### Work request
The entries are to be duplicated exactly, though any picture in them must be omitted.

### Data supplied
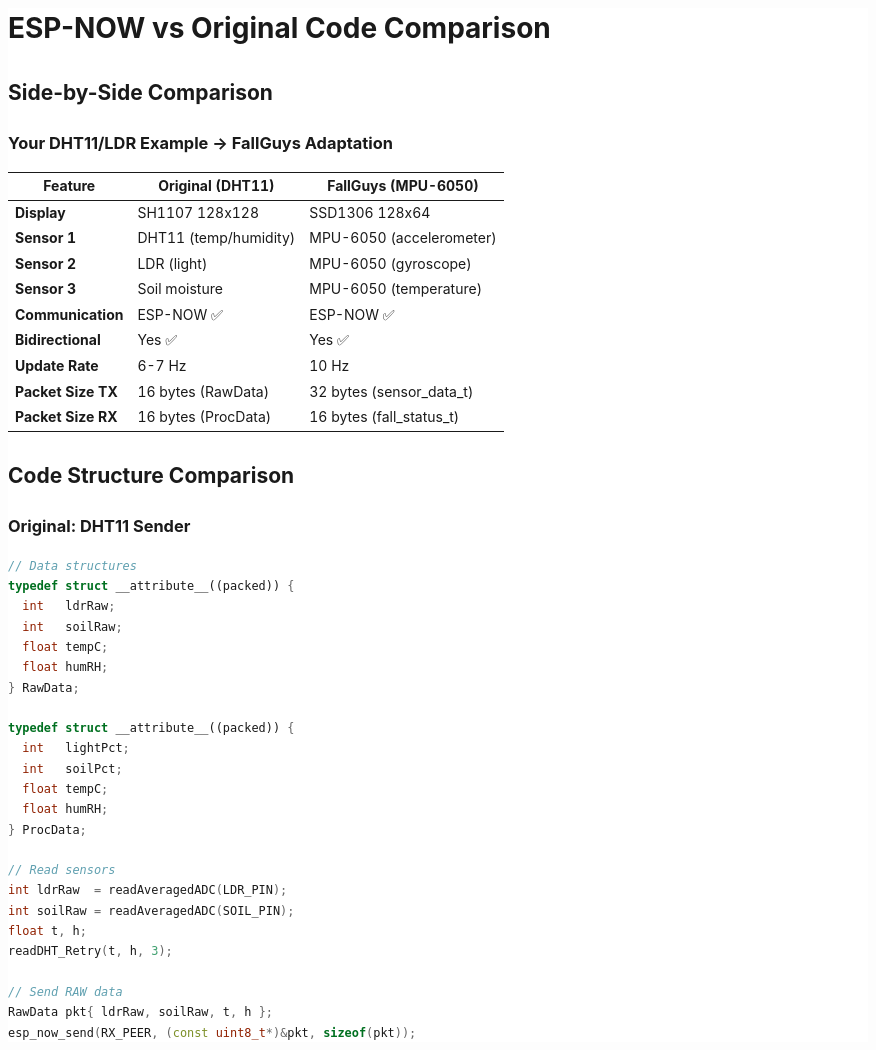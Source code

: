 # ESP-NOW vs Original Code Comparison

## Side-by-Side Comparison

### Your DHT11/LDR Example → FallGuys Adaptation

| Feature | Original (DHT11) | FallGuys (MPU-6050) |
|---------|------------------|---------------------|
| **Display** | SH1107 128x128 | SSD1306 128x64 |
| **Sensor 1** | DHT11 (temp/humidity) | MPU-6050 (accelerometer) |
| **Sensor 2** | LDR (light) | MPU-6050 (gyroscope) |
| **Sensor 3** | Soil moisture | MPU-6050 (temperature) |
| **Communication** | ESP-NOW ✅ | ESP-NOW ✅ |
| **Bidirectional** | Yes ✅ | Yes ✅ |
| **Update Rate** | 6-7 Hz | 10 Hz |
| **Packet Size TX** | 16 bytes (RawData) | 32 bytes (sensor_data_t) |
| **Packet Size RX** | 16 bytes (ProcData) | 16 bytes (fall_status_t) |

## Code Structure Comparison

### Original: DHT11 Sender
```cpp
// Data structures
typedef struct __attribute__((packed)) {
  int   ldrRaw;
  int   soilRaw;
  float tempC;
  float humRH;
} RawData;

typedef struct __attribute__((packed)) {
  int   lightPct;
  int   soilPct;
  float tempC;
  float humRH;
} ProcData;

// Read sensors
int ldrRaw  = readAveragedADC(LDR_PIN);
int soilRaw = readAveragedADC(SOIL_PIN);
float t, h;
readDHT_Retry(t, h, 3);

// Send RAW data
RawData pkt{ ldrRaw, soilRaw, t, h };
esp_now_send(RX_PEER, (const uint8_t*)&pkt, sizeof(pkt));
```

### Completed task
Source code

: # ESP-NOW vs Original Code Comparison

## Side-by-Side Comparison

### Your DHT11/LDR Example → FallGuys Adaptation

| Feature | Original (DHT11) | FallGuys (MPU-6050) |
|---------|------------------|---------------------|
| **Display** | SH1107 128x128 | SSD1306 128x64 |
| **Sensor 1** | DHT11 (temp/humidity) | MPU-6050 (accelerometer) |
| **Sensor 2** | LDR (light) | MPU-6050 (gyroscope) |
| **Sensor 3** | Soil moisture | MPU-6050 (temperature) |
| **Communication** | ESP-NOW ✅ | ESP-NOW ✅ |
| **Bidirectional** | Yes ✅ | Yes ✅ |
| **Update Rate** | 6-7 Hz | 10 Hz |
| **Packet Size TX** | 16 bytes (RawData) | 32 bytes (sensor_data_t) |
| **Packet Size RX** | 16 bytes (ProcData) | 16 bytes (fall_status_t) |

## Code Structure Comparison

### Original: DHT11 Sender
```cpp
// Data structures
typedef struct __attribute__((packed)) {
  int   ldrRaw;
  int   soilRaw;
  float tempC;
  float humRH;
} RawData;

typedef struct __attribute__((packed)) {
  int   lightPct;
  int   soilPct;
  float tempC;
  float humRH;
} ProcData;

// Read sensors
int ldrRaw  = readAveragedADC(LDR_PIN);
int soilRaw = readAveragedADC(SOIL_PIN);
float t, h;
readDHT_Retry(t, h, 3);

// Send RAW data
RawData pkt{ ldrRaw, soilRaw, t, h };
esp_now_send(RX_PEER, (const uint8_t*)&pkt, sizeof(pkt));
```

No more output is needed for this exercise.